» **How to complete this task**:
Which of the lines below mention the word "picture"? Pull each one out.

(Saved data entries)
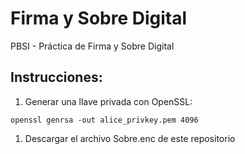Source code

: # Firma y Sobre Digital
PBSI - Práctica de Firma y Sobre Digital

## Instrucciones:
1. Generar una llave privada con OpenSSL:
```console
openssl genrsa -out alice_privkey.pem 4096
```
1. Descargar el archivo Sobre.enc de este repositorio
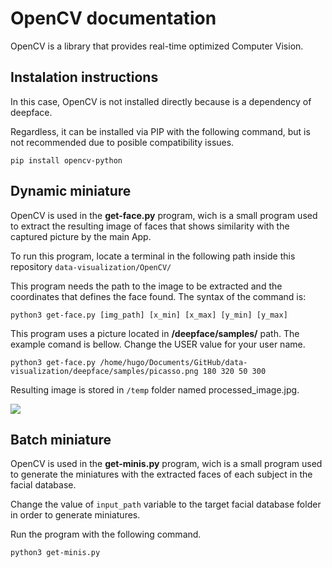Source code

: # OpenCV documentation
OpenCV is a library that provides real-time optimized Computer Vision.

## Instalation instructions

In this case, OpenCV is not installed directly because is a dependency of deepface.

Regardless, it can be installed via PIP with the following command, but is not recommended due to posible compatibility issues.
```
pip install opencv-python
```

## Dynamic miniature

OpenCV is used in the **get-face.py** program, wich is a small program used to extract the resulting image of faces that shows similarity with the captured picture by the main App.

To run this program, locate a terminal in the following path inside this repository ```data-visualization/OpenCV/``` 

This program needs the path to the image to be extracted and the coordinates that defines the face found. The syntax of the command is:
```
python3 get-face.py [img_path] [x_min] [x_max] [y_min] [y_max]
```
This program uses a picture located in **/deepface/samples/** path. The example comand is bellow. Change the USER value for your user name.
```
python3 get-face.py /home/hugo/Documents/GitHub/data-visualization/deepface/samples/picasso.png 180 320 50 300
```
Resulting image is stored in ```/temp``` folder named processed_image.jpg.

![](https://github.com/hugoescalpelo/data-visualization/blob/main/deepface/samples/processed_image.jpg?raw=true)

## Batch miniature

OpenCV is used in the **get-minis.py** program, wich is a small program used to generate the miniatures with the extracted faces of each subject in the facial database.

Change the value of ```input_path``` variable to the target facial database folder in order to generate miniatures. 

Run the program with the following command.
```
python3 get-minis.py
```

» **Exercise response**:
OpenCV is used in the **get-face.py** program, wich is a small program used to extract the resulting image of faces that shows similarity with the captured picture by the main App.
This program uses a picture located in **/deepface/samples/** path. The example comand is bellow. Change the USER value for your user name.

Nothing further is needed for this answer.